This tool crawls a list of websites and download all PDF and office documents

Overview

simplA11yPDFCrawler

simplA11yReport is a tool supporting the simplified accessibility monitoring method as described in the commission implementing decision EU 2018/1524. It is used by SIP (Information and Press Service) in Luxembourg to monitor the websites of public sector bodies.

This tool crawls a list of websites and download all PDF and office documents. Then it analyses the PDF documents and tries to detect accessibility issues. The generated files can then be used by the tool simplA11yGenReport to give an overview of the state of document accessibility on controlled websites.

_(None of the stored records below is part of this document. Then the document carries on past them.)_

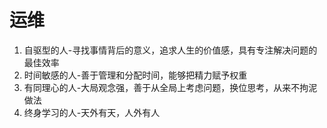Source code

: # 运维

1. 自驱型的人-寻找事情背后的意义，追求人生的价值感，具有专注解决问题的最佳效率
2. 时间敏感的人-善于管理和分配时间，能够把精力赋予权重
3. 有同理心的人-大局观念强，善于从全局上考虑问题，换位思考，从来不拘泥做法
4. 终身学习的人-天外有天，人外有人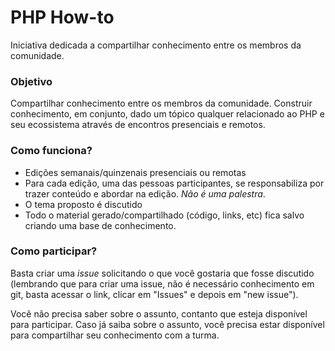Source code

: # PHP How-to

Iniciativa dedicada a compartilhar conhecimento entre os membros da comunidade.

### Objetivo

Compartilhar conhecimento entre os membros da comunidade. Construir conhecimento, em conjunto, dado um tópico qualquer relacionado ao PHP e seu ecossistema através de encontros presenciais e remotos.

### Como funciona?

- Edições semanais/quinzenais presenciais ou remotas
- Para cada edição, uma das pessoas participantes, se responsabiliza por trazer conteúdo e abordar na edição. *Não é uma palestra*.
- O tema proposto é discutido
- Todo o material gerado/compartilhado (código, links, etc) fica salvo criando uma base de conhecimento.

### Como participar?

Basta criar uma *issue*  solicitando o que você gostaria que fosse discutido (lembrando que para criar uma issue, não é necessário conhecimento em git, basta acessar o link, clicar em "Issues"  e depois em "new issue").

Você não precisa saber sobre o assunto, contanto que esteja disponível para participar. Caso já saiba sobre o assunto, você precisa estar disponível para compartilhar seu conhecimento com a turma.
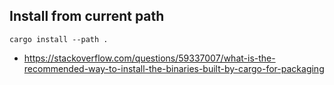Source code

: ## Install from current path

`cargo install --path .`

- https://stackoverflow.com/questions/59337007/what-is-the-recommended-way-to-install-the-binaries-built-by-cargo-for-packaging
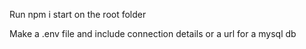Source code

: Run npm i start on the root folder

Make a .env file and include connection details or a url for a mysql db 

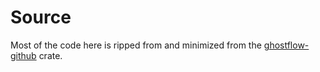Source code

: # Source

Most of the code here is ripped from and minimized from the
[ghostflow-github][] crate.

[ghostflow-github]: https://gitlab.kitware.com/utils/rust-ghostflow/-/tree/master/ghostflow-github
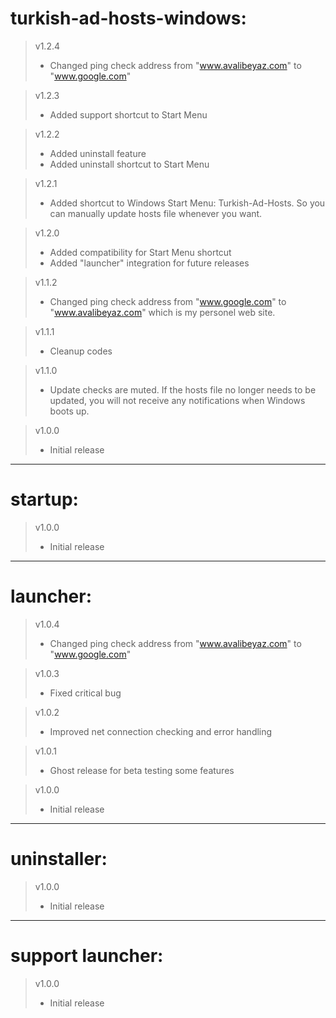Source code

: # turkish-ad-hosts-windows:  
>v1.2.4  
>- Changed ping check address from "www.avalibeyaz.com" to "www.google.com"  
  
>v1.2.3  
>- Added support shortcut to Start Menu  
  
> v1.2.2  
>- Added uninstall feature
>- Added uninstall shortcut to Start Menu  
  
>v1.2.1  
>- Added shortcut to Windows Start Menu: Turkish-Ad-Hosts. So you can manually update hosts file whenever you want.  
  
>v1.2.0  
>- Added compatibility for Start Menu shortcut  
>- Added "launcher" integration for future releases  
   
>v1.1.2  
>- Changed ping check address from "www.google.com" to "www.avalibeyaz.com" which is my personel web site.  
  
>v1.1.1  
>- Cleanup codes  
  
>v1.1.0
>- Update checks are muted. If the hosts file no longer needs to be updated, you will not receive any notifications when Windows boots up.  
  
>v1.0.0  
>- Initial release
  
------------------------------  
# startup:  
>v1.0.0  
>- Initial release  
   
------------------------------  
# launcher:  
>v1.0.4  
>- Changed ping check address from "www.avalibeyaz.com" to "www.google.com"  
  
>v1.0.3  
>- Fixed critical bug    
  
>v1.0.2  
>- Improved net connection checking and error handling  
  
>v1.0.1  
>- Ghost release for beta testing some features  
  
>v1.0.0  
>- Initial release  
  
------------------------------  
# uninstaller:  
>v1.0.0  
>- Initial release  
   
------------------------------ 
# support launcher:
>v1.0.0
>- Initial release
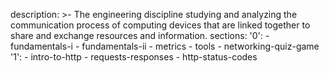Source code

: description: >-
  The engineering discipline studying and analyzing the communication process of
  computing devices that are linked together to share and exchange resources and
  information.
sections:
  '0':
    - fundamentals-i
    - fundamentals-ii
    - metrics
    - tools
    - networking-quiz-game
  '1':
    - intro-to-http
    - requests-responses
    - http-status-codes
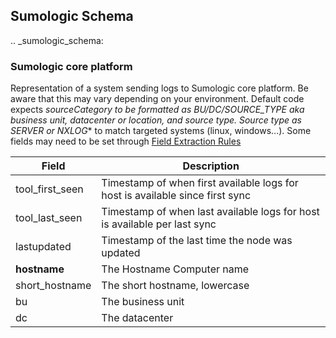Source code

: ## Sumologic Schema

.. _sumologic_schema:

### Sumologic core platform

Representation of a system sending logs to Sumologic core platform. Be aware that this may vary depending on your environment.
Default code expects _sourceCategory to be formatted as BU/DC/SOURCE_TYPE aka business unit, datacenter or location, and source type. Source type as SERVER or NXLOG_* to match targeted systems (linux, windows...). Some fields may need to be set through [Field Extraction Rules](https://help.sumologic.com/docs/manage/field-extractions/)

| Field | Description |
|-------|-------------|
|tool_first_seen| Timestamp of when first available logs for host is available since first sync|
|tool_last_seen| Timestamp of when last available logs for host is available per last sync|
|lastupdated| Timestamp of the last time the node was updated|
|**hostname**| The Hostname Computer name|
|short_hostname| The short hostname, lowercase|
|bu| The business unit|
|dc| The datacenter|
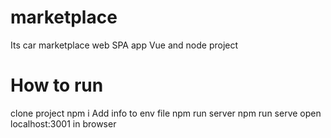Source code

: # marketplace
Its car marketplace web SPA app
Vue and node project
# How to run
clone project
npm i
Add info to env file
npm run server
npm run serve
open localhost:3001 in browser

Most of the accessibility reports (in french) published by SIP on data.public.lu have been generated using simplA11yGenReport and data coming from this tool.

Accessibility Tests

On all PDF files we execute the following tests:

name description WCAG SC WCAG technique EN 301 549
EmptyText does the file contain text or only images? scanned document? 1.4.5 Image of text (AA)? PDF 7 10.1.4.5
Tagged is the document tagged?
Protected is the document protected and blocks screen readers?
hasTitle Has the document a title? 2.4.2 Page Titled (A) PDF 18 10.2.4.2
hasLang Has the document a default language? 3.1.1 Language of page (A) PDF16 10.3.1.1
hasBookmarks Has the document bookmarks? 2.4.1 Bypass Blocks (A) 10.2.4.1

Installation

git clone https://github.com/accessibility-luxembourg/simplA11yPDFCrawler.git
cd simplA11yPDFCrawler
npm install
pip install -r requirements.txt
mkdir crawled_files ; mkdir out 
chmod a+x *.sh

Usage

To be able to use this tool, you need a list of websites to crawl. Store this list in a file named list-sites.txt, one domain per line (without protocol and without path). Example of content for this file:

test.public.lu
etat.public.lu

Then the tool is used in two steps:

  1. Crawl all the files. Launch the following command crawl.sh. It will crawl all the sites mentioned in list-sites.txt. Each site is crawled during maximum 4 hours (it can be adjusted in crawl.sh). The resulting files will be placed in the crawled_filesfolder. This step can be quite long.
  2. Analyse the files and detect accessibility issues. Launch the command analyse.sh. The resulting files will be placed in the outfolder.

License

This software is developed by the Information and press service of the luxembourgish government and licensed under the MIT license.

Comments
  • Include incremental update mode

    Include incremental update mode

    It would be interesting to be able to launch the crawler several times on the same site, detect new files and analyse only the accessibility of these new files.

    enhancement 
    opened by AlainVagner 0
  • ModuleNotFoundError: No module named 'pikepdf'

    ModuleNotFoundError: No module named 'pikepdf'

    The crawl.sh script seemed to work just fine. Was able to scrape a good list of other documents this way.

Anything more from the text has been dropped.